Alberto Fernandez -el del bigote chico- era Jefe de Gabinete de Cristina durante la crisis. Fue el armador de Sergio De-La-Gente desde 2013 hasta el año pasado. Casualmente el tigrense fue quien lo reemplazó en aquel cargo en el gobierno de la señora. Rarísimo que no ganaran en ningún lado.
Floro de los trenes era Ministro del Interior y denunciaba que todo era por plata. Bueno, tenía razón. Pero para él eso era malo y criticaba al campo.
Por último, el ex motonauta, ex vicepresidente, derrotado candidato presidencial en 2015, hoy diputado y en aquel entonces gobernador de Buenos Aires Daniel Scioli.
Repasando los nombres es impresionante el esfuerzo por no ganar. Menos arrastre que pickup 504 con GNC.

¿Y los otros?
Macri recién estaba arrancando su gobierno, que era de lo poco que en ese momento desafiaba -siendo muy generoso con el término- la hegemonía kirchnerista.
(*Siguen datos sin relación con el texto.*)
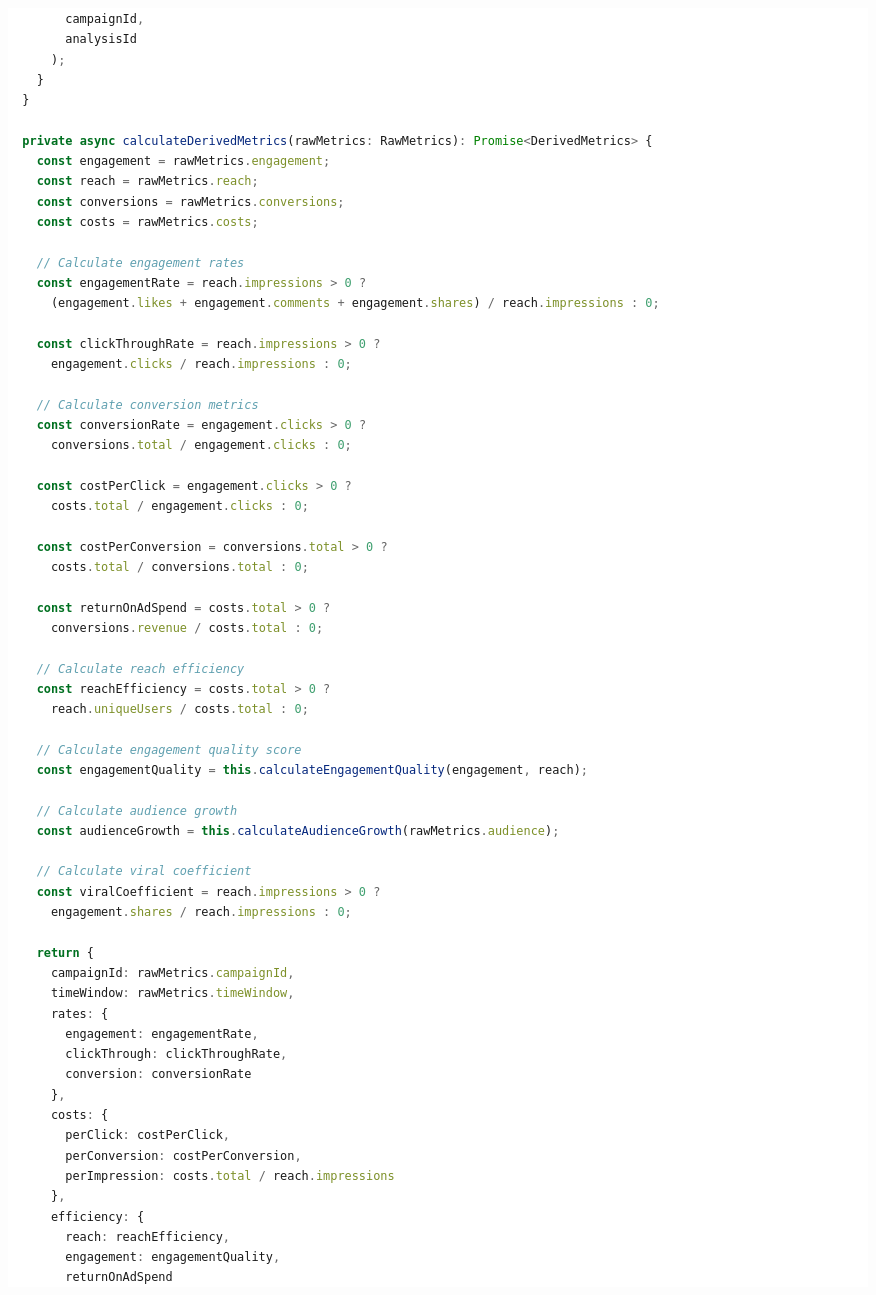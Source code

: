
 ```typescript
        campaignId,
        analysisId
      );
    }
  }

  private async calculateDerivedMetrics(rawMetrics: RawMetrics): Promise<DerivedMetrics> {
    const engagement = rawMetrics.engagement;
    const reach = rawMetrics.reach;
    const conversions = rawMetrics.conversions;
    const costs = rawMetrics.costs;

    // Calculate engagement rates
    const engagementRate = reach.impressions > 0 ?
      (engagement.likes + engagement.comments + engagement.shares) / reach.impressions : 0;

    const clickThroughRate = reach.impressions > 0 ?
      engagement.clicks / reach.impressions : 0;

    // Calculate conversion metrics
    const conversionRate = engagement.clicks > 0 ?
      conversions.total / engagement.clicks : 0;

    const costPerClick = engagement.clicks > 0 ?
      costs.total / engagement.clicks : 0;

    const costPerConversion = conversions.total > 0 ?
      costs.total / conversions.total : 0;

    const returnOnAdSpend = costs.total > 0 ?
      conversions.revenue / costs.total : 0;

    // Calculate reach efficiency
    const reachEfficiency = costs.total > 0 ?
      reach.uniqueUsers / costs.total : 0;

    // Calculate engagement quality score
    const engagementQuality = this.calculateEngagementQuality(engagement, reach);

    // Calculate audience growth
    const audienceGrowth = this.calculateAudienceGrowth(rawMetrics.audience);

    // Calculate viral coefficient
    const viralCoefficient = reach.impressions > 0 ?
      engagement.shares / reach.impressions : 0;

    return {
      campaignId: rawMetrics.campaignId,
      timeWindow: rawMetrics.timeWindow,
      rates: {
        engagement: engagementRate,
        clickThrough: clickThroughRate,
        conversion: conversionRate
      },
      costs: {
        perClick: costPerClick,
        perConversion: costPerConversion,
        perImpression: costs.total / reach.impressions
      },
      efficiency: {
        reach: reachEfficiency,
        engagement: engagementQuality,
        returnOnAdSpend
```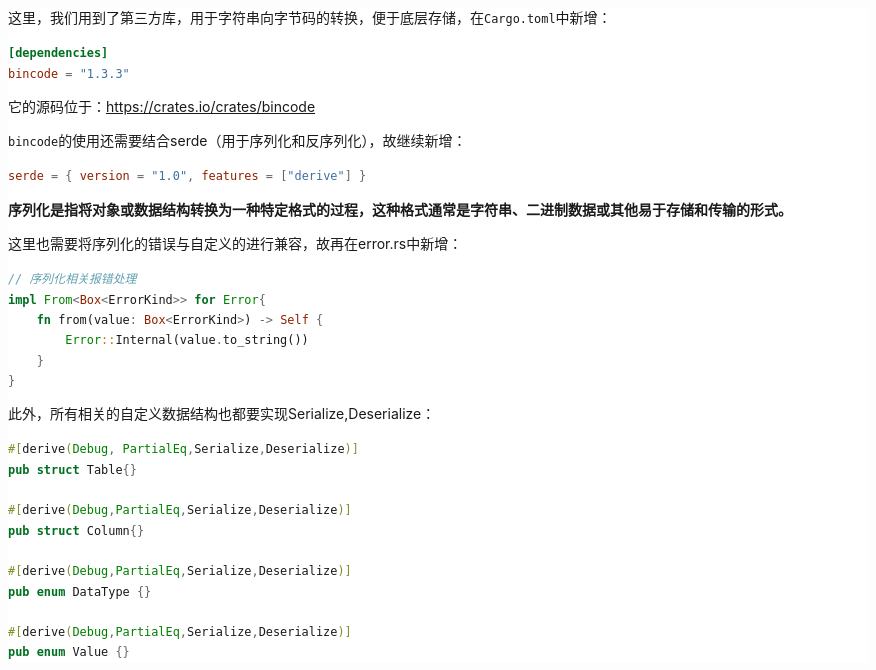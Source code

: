 这里，我们用到了第三方库，用于字符串向字节码的转换，便于底层存储，在`Cargo.toml`中新增：

```toml
[dependencies]
bincode = "1.3.3"
```

它的源码位于：https://crates.io/crates/bincode

`bincode`的使用还需要结合serde（用于序列化和反序列化），故继续新增：

```toml
serde = { version = "1.0", features = ["derive"] }
```

**序列化是指将对象或数据结构转换为一种特定格式的过程，这种格式通常是字符串、二进制数据或其他易于存储和传输的形式。**

这里也需要将序列化的错误与自定义的进行兼容，故再在error.rs中新增：

```rust
// 序列化相关报错处理
impl From<Box<ErrorKind>> for Error{
    fn from(value: Box<ErrorKind>) -> Self {
        Error::Internal(value.to_string())
    }
}
```

此外，所有相关的自定义数据结构也都要实现Serialize,Deserialize：

```rust
#[derive(Debug, PartialEq,Serialize,Deserialize)]
pub struct Table{}

#[derive(Debug,PartialEq,Serialize,Deserialize)]
pub struct Column{}

#[derive(Debug,PartialEq,Serialize,Deserialize)]
pub enum DataType {}

#[derive(Debug,PartialEq,Serialize,Deserialize)]
pub enum Value {}
```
Nada hacía imaginar que un par de años después sería presidente. Era como pensar que Argentino Peñarol pueda ganar la Copa Argentina.
Con el diario del lunes, ya entonces se dedicaba a ir juntando a los rotos.
En 2003 compitió contra el Recrear de Lopez Murphy en Capital y le ganó a ‘la 14’ Bullrich. En 2005 se aliaron. En 2009 lo absorbieron. Chau picho.
Después del conflicto del campo, sumó al desdentado Alfredo De Angeli, a Ricardo Buryaile y varios ruralistas más a sus filas.
Para los radicales fue algo parecido. En 2007 el Morales autóctono fue candidato a vice de Lavagna y presidente de la UCR durante el conflicto. Cobos era el vice de Cristina y autor del “no positivo” que puso fin al entredicho. Ambos resistieron el acuerdo en 2015, pero igual terminaron adentro.
En camino a 2019, parece que quiere convertirse en un Justin Trudeau del Cono Sur, con su agenda para recoger a los progresistas que no se identifican con las variantes sectarias que le ofrece un mercado electoral saturado de Del Caños y Stolbizers, entre los que está el exministro de de economía durante el conflicto, Tincho Lousteau.
Diez años después, casi nadie hace autocrítica del conflicto. El kirchnerismo se radicalizó, pero ya había encontrado un límite. La oposición estalló hasta que pasó Miauri recogiendo heridos.
¿Se imagina si se terminaba por imponer la escuela de Hugo Moyano -que pretendía ir a romper piquetes- o la de Lucho D’Elía -que quedó inmortalizado por su trompada al ruralista-?
Ya entonces en la cabeza de los futuros votantes de Macri la imagen era esa: un triunfo del kirchnerismo era la llegada de un ejército rojo de “choriplaneros”, comandado por militantes millonarios, sin ocupación acorde a su fortuna y alejados del mundo productivo. Eso le allanó el camino.
Lamentablemente, amigo lector, hasta ahí llegamos. Mi DeLorean no nos puede llevar al futuro para saber qué viene. Así que a esperar y ver qué pasa.